RuntimeError: Error(s) in loading state_dict for Generator:
size mismatch for synthesis.L3_52_1024.up_filter: copying a param with shape torch.Size([24]) from checkpoint, the shape in current model is torch.Size([12]).

Thanks in advance.

Hi,
I just ran your notebook.
There was one correction that is needed.

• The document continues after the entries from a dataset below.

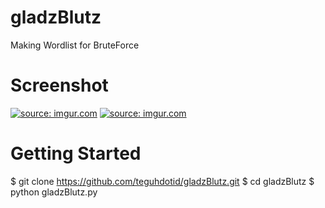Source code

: # gladzBlutz
Making Wordlist for BruteForce

# Screenshot
<a href="#"><img src="http://i.imgur.com/BhZAt0A.png" title="source: imgur.com" /></a>
<a href="#"><img src="http://i.imgur.com/SdnxjT6l.png" title="source: imgur.com" /></a>

# Getting Started
$ git clone https://github.com/teguhdotid/gladzBlutz.git
$ cd gladzBlutz
$ python gladzBlutz.py
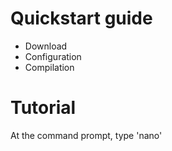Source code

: # Quickstart guide
- Download
- Configuration
- Compilation

# Tutorial
At the command prompt, type 'nano'
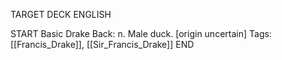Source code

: TARGET DECK
ENGLISH

START
Basic
Drake
Back: n. Male duck. [origin uncertain]
Tags: [[Francis_Drake]], [[Sir_Francis_Drake]]
END
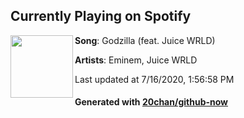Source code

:## Currently Playing on Spotify

[<img align="left" width="100" src="https://i.scdn.co/image/ab67616d00001e022f44aec83b20e40f3baef73c">](https://open.spotify.com/album/4otkd9As6YaxxEkIjXPiZ6)

**Song**: Godzilla (feat. Juice WRLD)

**Artists**: Eminem, Juice WRLD

Last updated at 7/16/2020, 1:56:58 PM

#### Generated with [20chan/github-now](https://github.com/20chan/github-now)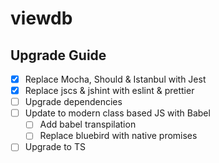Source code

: # viewdb

## Upgrade Guide

* [x] Replace Mocha, Should & Istanbul with Jest
* [x] Replace jscs & jshint with eslint & prettier
* [ ] Upgrade dependencies
* [ ] Update to modern class based JS with Babel
  * [ ] Add babel transpilation
  * [ ] Replace bluebird with native promises
* [ ] Upgrade to TS
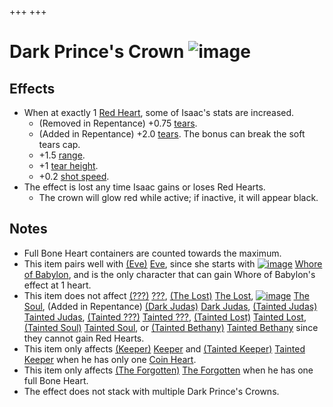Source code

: +++
+++

 # Dark Prince's Crown ![image](/image/Dark_Prince%27s_Crown.png) 


Effects
---------


* When at exactly 1 [Red Heart](/wiki/Health#Red_Heart_Containers "Health"), some of Isaac's stats are increased.
	+ (Removed in Repentance) +0.75 [tears](/wiki/Tears "Tears").
	+ (Added in Repentance) +2.0 [tears](/wiki/Tears "Tears"). The bonus can break the soft tears cap.
	+ +1.5 [range](/wiki/Range "Range").
	+ +1 [tear height](/wiki/Tear_height "Tear height").
	+ +0.2 [shot speed](/wiki/Shot_speed "Shot speed").
* The effect is lost any time Isaac gains or loses Red Hearts.
	+ The crown will glow red while active; if inactive, it will appear black.


Notes
-------


* Full Bone Heart containers are counted towards the maximum.
* This item pairs well with  [(Eve)](/wiki/Eve "Eve") [Eve](/wiki/Eve "Eve"), since she starts with [![image](/image/Whore_of_Babylon.png)](/wiki/Whore_of_Babylon "Whore of Babylon") [Whore of Babylon](/wiki/Whore_of_Babylon "Whore of Babylon"), and is the only character that can gain Whore of Babylon's effect at 1 heart.
* This item does not affect  [(???)](/wiki/%3F%3F%3F_(Character) "???") [???](/wiki/%3F%3F%3F_(Character) "??? (Character)"),  [(The Lost)](/wiki/The_Lost "The Lost") [The Lost](/wiki/The_Lost "The Lost"),  [![image](/image/The_Soul.png)](/wiki/The_Soul_(Character) "The Soul") [The Soul](/wiki/The_Soul_(Character) "The Soul (Character)"), (Added in Repentance) [(Dark Judas)](/wiki/Dark_Judas "Dark Judas") [Dark Judas](/wiki/Dark_Judas "Dark Judas"),  [(Tainted Judas)](/wiki/Tainted_Judas "Tainted Judas") [Tainted Judas](/wiki/Tainted_Judas "Tainted Judas"),  [(Tainted ???)](/wiki/Tainted_%3F%3F%3F "Tainted ???") [Tainted ???](/wiki/Tainted_%3F%3F%3F "Tainted ???"),  [(Tainted Lost)](/wiki/Tainted_Lost "Tainted Lost") [Tainted Lost](/wiki/Tainted_Lost "Tainted Lost"),  [(Tainted Soul)](/wiki/Tainted_Soul "Tainted Soul") [Tainted Soul](/wiki/Tainted_Soul "Tainted Soul"), or  [(Tainted Bethany)](/wiki/Tainted_Bethany "Tainted Bethany") [Tainted Bethany](/wiki/Tainted_Bethany "Tainted Bethany") since they cannot gain Red Hearts.
* This item only affects  [(Keeper)](/wiki/Keeper "Keeper") [Keeper](/wiki/Keeper "Keeper") and  [(Tainted Keeper)](/wiki/Tainted_Keeper "Tainted Keeper") [Tainted Keeper](/wiki/Tainted_Keeper "Tainted Keeper") when he has only one [Coin Heart](/wiki/Health#Coin_Hearts "Health").
* This item only affects  [(The Forgotten)](/wiki/The_Forgotten "The Forgotten") [The Forgotten](/wiki/The_Forgotten "The Forgotten") when he has one full Bone Heart.
* The effect does not stack with multiple Dark Prince's Crowns.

When defining the generator using your pt file, you need to set the res parameter to 512 (the default is 1024)
Specifically, in this part of the code:

image_numbers = 2
save_dir = "/content/imgs"
truncation_psi = 1
model_path = "/content/network-snapshot-002160Stylegan3.pt"
if not os.path.exists(save_dir):
    os.makedirs(save_dir)

generator = SG3Generator(checkpoint_path=model_path, res=512).decoder

When I ran the notebook after this correction, I got the expected results:
The result with the original pkl file (seed 1):
seed0001

The result with the converted pt file (seed 1):
seed_pt_0001

Note: the script from the original stylegan3 repo starts its seed at 1 while our code starts at 0. Therefore, I needed to change image_numbers = 2 to generate the image corresponding to seed 1.

Thanks, I truly appreciate your help. It works!